The study, which represents a follow-up to clinician responses gathered in 2008 at the 1st International Symposium on MR-guided Focused Ultrasound, requires completion of two brief questionnaires. The first questionnaire is now posted online and must be completed prior to the October 20 symposium session on Uterine Fibroids and Fertility. Click here to participate.
The second questionnaire is a hardcopy form that will be handed out and collected after the October 20 session.
Eva Bouwsma, M.D., the research fellow coordinating the study, says the survey responses will increase understanding of clinical experience and of the factors that currently limit the use of MR-guided focused ultrasound to treat uterine fibroids. Survey participation, she adds, is voluntary and completely confidential.

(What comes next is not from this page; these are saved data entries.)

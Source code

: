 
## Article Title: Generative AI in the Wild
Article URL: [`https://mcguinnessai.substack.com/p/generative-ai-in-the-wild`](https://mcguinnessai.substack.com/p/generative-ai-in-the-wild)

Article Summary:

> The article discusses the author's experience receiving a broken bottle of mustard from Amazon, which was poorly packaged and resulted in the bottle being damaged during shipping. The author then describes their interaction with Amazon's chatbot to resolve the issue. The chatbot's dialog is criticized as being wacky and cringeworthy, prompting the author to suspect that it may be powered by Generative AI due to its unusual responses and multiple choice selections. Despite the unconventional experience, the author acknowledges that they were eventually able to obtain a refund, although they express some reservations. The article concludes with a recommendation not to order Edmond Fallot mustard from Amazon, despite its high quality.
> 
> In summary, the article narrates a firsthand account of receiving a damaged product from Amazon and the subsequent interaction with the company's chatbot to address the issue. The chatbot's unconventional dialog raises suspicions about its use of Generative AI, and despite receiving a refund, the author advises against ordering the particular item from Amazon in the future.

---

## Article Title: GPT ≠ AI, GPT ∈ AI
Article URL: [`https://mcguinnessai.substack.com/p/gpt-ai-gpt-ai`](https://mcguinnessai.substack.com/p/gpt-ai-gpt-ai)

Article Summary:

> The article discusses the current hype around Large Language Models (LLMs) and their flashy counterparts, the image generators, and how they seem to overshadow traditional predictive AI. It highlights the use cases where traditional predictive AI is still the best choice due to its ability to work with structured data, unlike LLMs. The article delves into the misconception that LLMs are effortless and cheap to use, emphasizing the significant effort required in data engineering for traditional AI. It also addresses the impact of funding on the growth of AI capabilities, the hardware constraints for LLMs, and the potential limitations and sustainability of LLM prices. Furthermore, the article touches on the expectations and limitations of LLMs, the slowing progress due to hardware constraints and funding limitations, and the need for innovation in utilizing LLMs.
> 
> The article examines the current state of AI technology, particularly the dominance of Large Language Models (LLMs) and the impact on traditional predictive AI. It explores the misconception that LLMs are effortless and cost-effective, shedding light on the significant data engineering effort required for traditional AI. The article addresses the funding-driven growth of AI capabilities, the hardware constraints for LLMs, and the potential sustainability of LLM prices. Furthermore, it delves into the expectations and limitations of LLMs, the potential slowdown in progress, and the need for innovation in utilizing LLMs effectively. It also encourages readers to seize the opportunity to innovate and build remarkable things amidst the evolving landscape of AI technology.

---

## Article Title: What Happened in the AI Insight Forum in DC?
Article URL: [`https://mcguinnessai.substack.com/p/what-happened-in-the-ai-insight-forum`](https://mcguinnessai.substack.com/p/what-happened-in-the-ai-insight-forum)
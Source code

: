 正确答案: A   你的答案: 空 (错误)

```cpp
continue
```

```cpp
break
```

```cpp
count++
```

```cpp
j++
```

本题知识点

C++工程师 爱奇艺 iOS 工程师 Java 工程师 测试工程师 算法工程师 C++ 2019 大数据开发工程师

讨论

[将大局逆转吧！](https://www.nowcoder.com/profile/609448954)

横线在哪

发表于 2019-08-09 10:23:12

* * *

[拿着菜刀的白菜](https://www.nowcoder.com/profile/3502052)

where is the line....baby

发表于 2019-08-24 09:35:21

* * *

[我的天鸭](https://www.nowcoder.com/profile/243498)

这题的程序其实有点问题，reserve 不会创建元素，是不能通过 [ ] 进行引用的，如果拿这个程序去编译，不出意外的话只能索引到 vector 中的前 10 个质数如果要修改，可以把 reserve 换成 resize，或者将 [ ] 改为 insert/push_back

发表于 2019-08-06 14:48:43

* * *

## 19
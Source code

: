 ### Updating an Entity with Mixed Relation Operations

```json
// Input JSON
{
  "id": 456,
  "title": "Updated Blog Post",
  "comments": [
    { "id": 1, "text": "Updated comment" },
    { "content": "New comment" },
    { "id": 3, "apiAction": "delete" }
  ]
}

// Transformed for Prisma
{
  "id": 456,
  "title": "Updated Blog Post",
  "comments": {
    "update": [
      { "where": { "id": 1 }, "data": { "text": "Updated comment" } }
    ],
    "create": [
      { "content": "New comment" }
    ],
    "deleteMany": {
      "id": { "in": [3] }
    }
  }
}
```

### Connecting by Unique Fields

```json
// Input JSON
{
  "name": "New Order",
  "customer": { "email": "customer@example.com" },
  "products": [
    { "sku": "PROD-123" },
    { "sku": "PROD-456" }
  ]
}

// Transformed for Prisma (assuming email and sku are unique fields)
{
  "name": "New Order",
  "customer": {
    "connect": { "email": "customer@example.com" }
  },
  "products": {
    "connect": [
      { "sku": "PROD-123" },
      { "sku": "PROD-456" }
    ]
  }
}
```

Approved by the Mayo Clinic IRB (#10-006304), this year’s study is being led by Gina K. Hesley, M.D.All questions can be emailed to Dr. Bouwsma at the Mayo Clinic Center for Uterine Fibroids.
Highlights of 2008 Mayo Clinic survey
June 2010 in Fertility and Sterility (Vol. 94, No. 1)
5 gynecologists and 7 radiologists
Expert opinion on 14 patient selection criteria that could be considered to be limitationsto focused ultrasound therapy.
Mild adenomyosis, heavy bleeding, bulk complaint and pelvic pain were viewed as lesslikely to be an impediment to therapy. Severe adenomyosis, gadolinium non-enhancement and postmenopausal status were considered to be the most limiting factors.
90% of respondents had used MR-guided focused ultrasound for more than 2 years. The mean percentage of patients screened as eligible for focused ultrasound treatment was 36%, and the mean number of patients treated monthly was 3.1.
The mean percentage of patients eligible for treatment who did not receive therapy owing to declined reimbursement was reported to be 81%.
Survey responses identified 17 adverse events which were not previously reported in published literature. Reasons for under-reporting are unknown.
The study also showed that material presented at the 2008 symposium increased clinicians’ concerns about using focused ultrasound to treat patients who had severe adenomyosis or had five or more fibroids larger than 3 centimeters.
“Clinical use of MR-guided focused ultrasound has increased since 2008, and we anticipate receiving a greater number of survey responses,” Dr. Bouwsma says. “It will be interesting to see how clinical experience has changed and how this emerging field has evolved over the past two years.”